Monday, Apr. 27, 1953

Color by Christmas?

After twelve years of experiments, Radio Corp. of America announced that it is ready to start commercial broadcasts of color TV and production of color sets. To prove it, RCA last week invited the House Interstate & Foreign Commerce Committee to its research center in Princeton, N.J. for a demonstration. From Manhattan, 45 miles away, RCA telecast a special 20-minute variety show (Dolores Gray, Kukla, Fran & Ollie, the Hit Parade dancers) in full color. At show's end, dazzled committeemen gave rave notices to RCA's system. "It's amazing!" said Committee Chairman Charles A. Wolverton.

"Color television has reached the stage of perfection where the public should have its benefits."
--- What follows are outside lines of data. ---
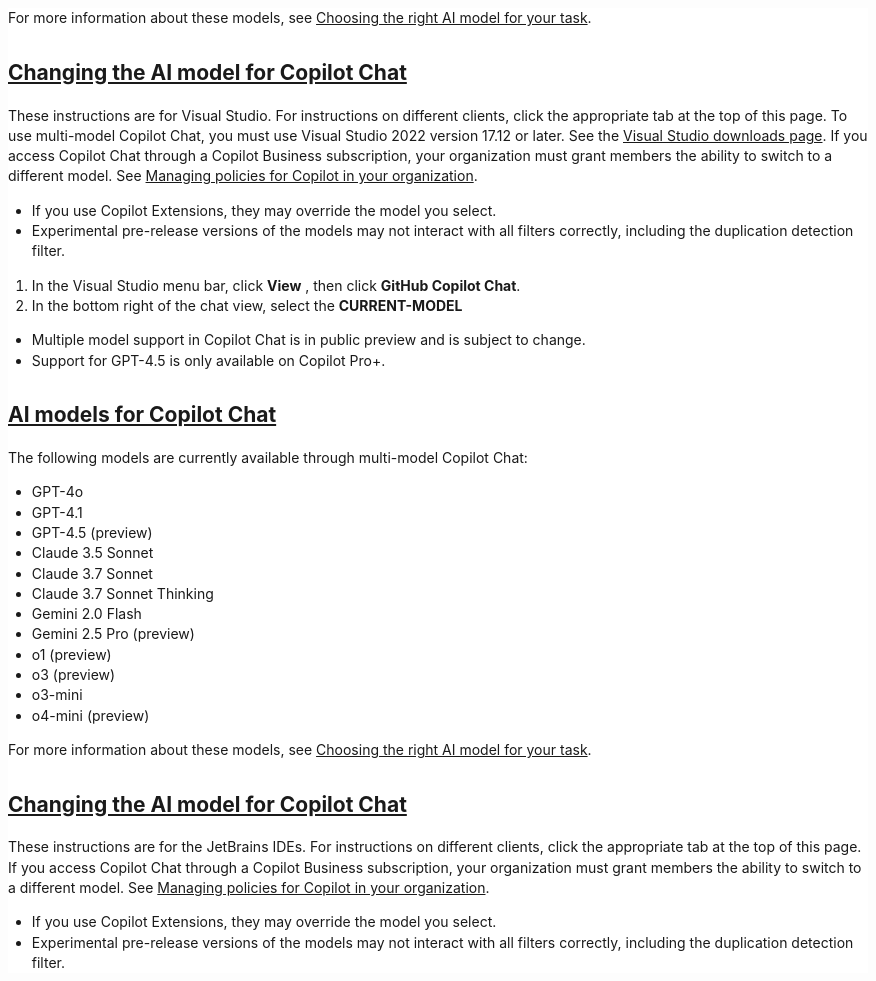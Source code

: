 
For more information about these models, see [Choosing the right AI model for your task](https://docs.github.com/en/copilot/using-github-copilot/ai-models/choosing-the-right-ai-model-for-your-task).
## [Changing the AI model for Copilot Chat](https://docs.github.com/en/copilot/using-github-copilot/ai-models/changing-the-ai-model-for-copilot-chat#changing-the-ai-model-for-copilot-chat)
These instructions are for Visual Studio. For instructions on different clients, click the appropriate tab at the top of this page.
To use multi-model Copilot Chat, you must use Visual Studio 2022 version 17.12 or later. See the [Visual Studio downloads page](https://visualstudio.microsoft.com/downloads/).
If you access Copilot Chat through a Copilot Business subscription, your organization must grant members the ability to switch to a different model. See [Managing policies for Copilot in your organization](https://docs.github.com/en/copilot/managing-copilot/managing-github-copilot-in-your-organization/setting-policies-for-copilot-in-your-organization/managing-policies-for-copilot-in-your-organization).
  * If you use Copilot Extensions, they may override the model you select.
  * Experimental pre-release versions of the models may not interact with all filters correctly, including the duplication detection filter.


  1. In the Visual Studio menu bar, click **View** , then click **GitHub Copilot Chat**.
  2. In the bottom right of the chat view, select the **CURRENT-MODEL**


  * Multiple model support in Copilot Chat is in public preview and is subject to change.
  * Support for GPT-4.5 is only available on Copilot Pro+.


## [AI models for Copilot Chat](https://docs.github.com/en/copilot/using-github-copilot/ai-models/changing-the-ai-model-for-copilot-chat#ai-models-for-copilot-chat-3)
The following models are currently available through multi-model Copilot Chat:
  * GPT-4o
  * GPT-4.1
  * GPT-4.5 (preview)
  * Claude 3.5 Sonnet
  * Claude 3.7 Sonnet
  * Claude 3.7 Sonnet Thinking
  * Gemini 2.0 Flash
  * Gemini 2.5 Pro (preview)
  * o1 (preview)
  * o3 (preview)
  * o3-mini
  * o4-mini (preview)


For more information about these models, see [Choosing the right AI model for your task](https://docs.github.com/en/copilot/using-github-copilot/ai-models/choosing-the-right-ai-model-for-your-task).
## [Changing the AI model for Copilot Chat](https://docs.github.com/en/copilot/using-github-copilot/ai-models/changing-the-ai-model-for-copilot-chat#changing-the-ai-model-for-copilot-chat-1)
These instructions are for the JetBrains IDEs. For instructions on different clients, click the appropriate tab at the top of this page.
If you access Copilot Chat through a Copilot Business subscription, your organization must grant members the ability to switch to a different model. See [Managing policies for Copilot in your organization](https://docs.github.com/en/copilot/managing-copilot/managing-github-copilot-in-your-organization/setting-policies-for-copilot-in-your-organization/managing-policies-for-copilot-in-your-organization).
  * If you use Copilot Extensions, they may override the model you select.
  * Experimental pre-release versions of the models may not interact with all filters correctly, including the duplication detection filter.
The RCA system is completely compatible (i.e., the telecast in color which the committee saw was received in black & white on regular receivers in homes in the New York area). Viewers can also control color intensity (a flick of the brightness knob can change red to pink), while those who weary of watching color can switch back to black & white by another turn of the knob.

The demonstration just about eliminated rival CBS as a competitor, even though the FCC approved CBS's whirling disk system 2% years ago (TIME, Oct. 23, 1950 et seq.) before a Government order shelved production of color sets. CBS President Frank Stanton has already indicated that to go ahead with CBS's incompatible system would be "tilting at windmills."

Colorado's Senator Edwin Johnson, one of the staunchest advocates in Congress of CBS color, recently swung to RCA, wrote Board Chairman David Sarnoff: "Your efforts in devising a compatible television system will long be remembered as a magnificent achievement of science . . . There may be those who may desire to drag their feet at this point. Please do not allow them to slow you down. Please keep up the steam."

RCA, which says it spent $5,000,000 on color TV last year (and $20 million since 1940), has no intention of letting the steam fizzle out. It has sent its tricolor tube, along with manufacturing instructions, to 177 of the nation's television set and part makers. It is already producing tubes for experimental sets earmarked for selected viewers, expects to be turning them out at the rate of 2,000 a month by midsummer. RCA will soon ask FCC to approve its system. If it does, RCA thinks it can have color receivers on the market nine to twelve months later.

All this prompted Chairman Wolverton to speculate that the U.S. might have color TV by Christmas. Actually, most TV set makers think 1954 the more reasonable goal.